#### YOUR OBJECTIVE
Where a line below carries the word "Macintosh", include it in the count, then give the count alone.

#### EXTRACTED MATERIAL

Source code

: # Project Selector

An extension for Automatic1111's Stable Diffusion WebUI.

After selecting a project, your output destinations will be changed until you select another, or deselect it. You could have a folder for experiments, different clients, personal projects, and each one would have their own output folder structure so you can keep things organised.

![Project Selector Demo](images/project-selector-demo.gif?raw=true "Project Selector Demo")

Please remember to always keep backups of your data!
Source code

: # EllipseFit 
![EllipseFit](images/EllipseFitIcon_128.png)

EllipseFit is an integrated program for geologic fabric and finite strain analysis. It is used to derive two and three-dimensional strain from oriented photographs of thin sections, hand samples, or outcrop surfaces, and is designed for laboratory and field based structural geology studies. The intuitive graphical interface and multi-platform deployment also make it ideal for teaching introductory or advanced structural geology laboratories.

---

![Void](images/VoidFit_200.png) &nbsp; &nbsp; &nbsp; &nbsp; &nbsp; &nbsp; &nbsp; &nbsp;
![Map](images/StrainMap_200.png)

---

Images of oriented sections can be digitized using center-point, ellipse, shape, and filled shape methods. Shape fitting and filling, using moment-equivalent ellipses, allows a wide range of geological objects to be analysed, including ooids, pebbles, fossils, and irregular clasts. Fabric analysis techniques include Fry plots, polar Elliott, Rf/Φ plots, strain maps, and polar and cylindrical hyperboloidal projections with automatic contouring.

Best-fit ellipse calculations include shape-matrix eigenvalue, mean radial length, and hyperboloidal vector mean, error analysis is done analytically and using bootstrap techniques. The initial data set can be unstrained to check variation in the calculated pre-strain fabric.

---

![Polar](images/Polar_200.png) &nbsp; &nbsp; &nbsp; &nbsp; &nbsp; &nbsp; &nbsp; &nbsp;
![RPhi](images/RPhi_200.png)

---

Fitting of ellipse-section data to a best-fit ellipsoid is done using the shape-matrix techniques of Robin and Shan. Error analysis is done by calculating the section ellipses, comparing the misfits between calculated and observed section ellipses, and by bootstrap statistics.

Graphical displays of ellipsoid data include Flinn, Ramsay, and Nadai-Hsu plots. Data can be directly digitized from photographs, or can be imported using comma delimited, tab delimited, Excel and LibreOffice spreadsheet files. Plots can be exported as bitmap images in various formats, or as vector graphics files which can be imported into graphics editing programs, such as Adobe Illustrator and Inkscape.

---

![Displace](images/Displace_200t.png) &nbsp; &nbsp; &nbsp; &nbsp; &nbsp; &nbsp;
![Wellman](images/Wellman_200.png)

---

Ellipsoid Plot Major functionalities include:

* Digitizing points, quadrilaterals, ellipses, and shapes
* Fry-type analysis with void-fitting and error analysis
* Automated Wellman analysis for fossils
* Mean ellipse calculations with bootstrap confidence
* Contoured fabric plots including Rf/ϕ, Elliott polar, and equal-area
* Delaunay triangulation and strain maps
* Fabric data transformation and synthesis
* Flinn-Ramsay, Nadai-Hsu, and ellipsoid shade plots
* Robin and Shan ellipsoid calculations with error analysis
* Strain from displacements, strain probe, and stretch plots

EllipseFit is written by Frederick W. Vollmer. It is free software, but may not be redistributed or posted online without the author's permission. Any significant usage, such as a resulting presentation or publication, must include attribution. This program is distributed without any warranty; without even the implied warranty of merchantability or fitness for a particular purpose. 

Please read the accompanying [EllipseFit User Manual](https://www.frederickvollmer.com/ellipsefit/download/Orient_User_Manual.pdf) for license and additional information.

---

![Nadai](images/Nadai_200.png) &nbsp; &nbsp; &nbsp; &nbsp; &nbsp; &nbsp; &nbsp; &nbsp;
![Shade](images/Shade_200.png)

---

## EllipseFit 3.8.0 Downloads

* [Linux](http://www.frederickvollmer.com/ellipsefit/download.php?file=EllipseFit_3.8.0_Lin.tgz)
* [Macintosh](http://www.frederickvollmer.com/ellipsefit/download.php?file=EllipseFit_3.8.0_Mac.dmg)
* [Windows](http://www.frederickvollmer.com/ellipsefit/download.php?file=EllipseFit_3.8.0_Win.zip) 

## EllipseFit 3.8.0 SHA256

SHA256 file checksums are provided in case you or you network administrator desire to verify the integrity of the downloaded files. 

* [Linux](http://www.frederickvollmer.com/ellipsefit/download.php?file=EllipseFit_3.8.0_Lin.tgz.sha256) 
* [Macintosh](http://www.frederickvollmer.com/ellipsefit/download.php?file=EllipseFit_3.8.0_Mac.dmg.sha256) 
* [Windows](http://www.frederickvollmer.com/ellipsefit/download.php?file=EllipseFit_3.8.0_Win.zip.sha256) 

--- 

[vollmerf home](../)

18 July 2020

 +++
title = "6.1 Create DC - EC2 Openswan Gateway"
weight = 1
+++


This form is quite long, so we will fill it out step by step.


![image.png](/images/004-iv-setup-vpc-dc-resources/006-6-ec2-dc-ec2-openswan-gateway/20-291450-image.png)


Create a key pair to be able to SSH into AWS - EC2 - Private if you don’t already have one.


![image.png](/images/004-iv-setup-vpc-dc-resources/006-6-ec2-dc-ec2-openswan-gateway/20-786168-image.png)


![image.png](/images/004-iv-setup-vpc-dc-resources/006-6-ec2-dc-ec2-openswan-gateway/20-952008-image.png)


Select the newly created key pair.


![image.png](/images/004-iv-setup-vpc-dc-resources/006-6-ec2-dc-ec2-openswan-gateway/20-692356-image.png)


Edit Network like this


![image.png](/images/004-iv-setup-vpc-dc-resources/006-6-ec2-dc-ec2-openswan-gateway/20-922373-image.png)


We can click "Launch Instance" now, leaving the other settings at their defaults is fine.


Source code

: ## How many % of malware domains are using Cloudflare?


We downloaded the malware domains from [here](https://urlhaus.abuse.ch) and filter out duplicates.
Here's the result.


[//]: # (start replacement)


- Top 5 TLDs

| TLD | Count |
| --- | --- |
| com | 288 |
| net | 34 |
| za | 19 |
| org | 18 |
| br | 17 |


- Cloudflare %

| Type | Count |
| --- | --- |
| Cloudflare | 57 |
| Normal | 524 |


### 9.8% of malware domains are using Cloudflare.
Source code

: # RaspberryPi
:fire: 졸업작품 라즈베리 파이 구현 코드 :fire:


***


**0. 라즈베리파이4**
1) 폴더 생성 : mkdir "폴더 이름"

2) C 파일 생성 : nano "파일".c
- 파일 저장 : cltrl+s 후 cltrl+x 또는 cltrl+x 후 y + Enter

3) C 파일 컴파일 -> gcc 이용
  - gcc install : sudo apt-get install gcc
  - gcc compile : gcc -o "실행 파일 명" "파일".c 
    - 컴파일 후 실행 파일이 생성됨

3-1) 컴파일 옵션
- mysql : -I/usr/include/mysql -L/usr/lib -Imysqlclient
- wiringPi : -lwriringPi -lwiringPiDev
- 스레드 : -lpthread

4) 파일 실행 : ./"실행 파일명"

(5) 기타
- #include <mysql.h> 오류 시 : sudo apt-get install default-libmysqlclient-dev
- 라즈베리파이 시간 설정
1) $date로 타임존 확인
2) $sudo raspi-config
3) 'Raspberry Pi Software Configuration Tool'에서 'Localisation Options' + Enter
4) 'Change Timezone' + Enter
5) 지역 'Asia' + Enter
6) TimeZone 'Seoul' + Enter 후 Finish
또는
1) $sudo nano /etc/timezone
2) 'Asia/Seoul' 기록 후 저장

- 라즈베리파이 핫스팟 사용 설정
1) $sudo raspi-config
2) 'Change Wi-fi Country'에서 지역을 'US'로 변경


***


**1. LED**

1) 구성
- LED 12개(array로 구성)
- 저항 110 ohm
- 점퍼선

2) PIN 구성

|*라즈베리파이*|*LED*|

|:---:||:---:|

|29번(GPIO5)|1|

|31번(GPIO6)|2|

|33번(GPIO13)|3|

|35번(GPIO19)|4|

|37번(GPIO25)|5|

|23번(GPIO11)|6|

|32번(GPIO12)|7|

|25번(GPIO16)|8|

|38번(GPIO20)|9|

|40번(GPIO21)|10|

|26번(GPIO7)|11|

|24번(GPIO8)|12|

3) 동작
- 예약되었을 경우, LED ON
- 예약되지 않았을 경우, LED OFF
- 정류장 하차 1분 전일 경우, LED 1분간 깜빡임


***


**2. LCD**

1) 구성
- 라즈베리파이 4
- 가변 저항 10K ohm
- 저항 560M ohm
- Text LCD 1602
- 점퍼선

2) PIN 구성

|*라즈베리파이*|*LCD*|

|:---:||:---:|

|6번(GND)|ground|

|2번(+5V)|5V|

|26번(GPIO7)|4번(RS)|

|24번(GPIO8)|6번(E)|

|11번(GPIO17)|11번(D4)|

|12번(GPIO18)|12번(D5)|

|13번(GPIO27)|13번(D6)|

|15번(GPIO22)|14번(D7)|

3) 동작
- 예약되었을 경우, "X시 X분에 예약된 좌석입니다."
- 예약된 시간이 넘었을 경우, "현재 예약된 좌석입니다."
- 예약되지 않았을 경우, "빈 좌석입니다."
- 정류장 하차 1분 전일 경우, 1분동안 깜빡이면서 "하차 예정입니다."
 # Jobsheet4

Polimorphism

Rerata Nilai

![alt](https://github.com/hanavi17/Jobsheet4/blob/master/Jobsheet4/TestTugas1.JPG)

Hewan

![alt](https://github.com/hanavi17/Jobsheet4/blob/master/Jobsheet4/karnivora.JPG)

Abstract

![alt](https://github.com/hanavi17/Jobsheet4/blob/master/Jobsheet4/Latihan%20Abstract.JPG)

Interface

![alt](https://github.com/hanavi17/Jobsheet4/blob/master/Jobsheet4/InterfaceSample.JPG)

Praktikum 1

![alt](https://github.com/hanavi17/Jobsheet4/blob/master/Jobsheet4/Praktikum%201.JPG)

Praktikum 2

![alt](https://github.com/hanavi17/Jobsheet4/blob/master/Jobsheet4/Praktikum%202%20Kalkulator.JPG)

#### YOUR SOLUTION
2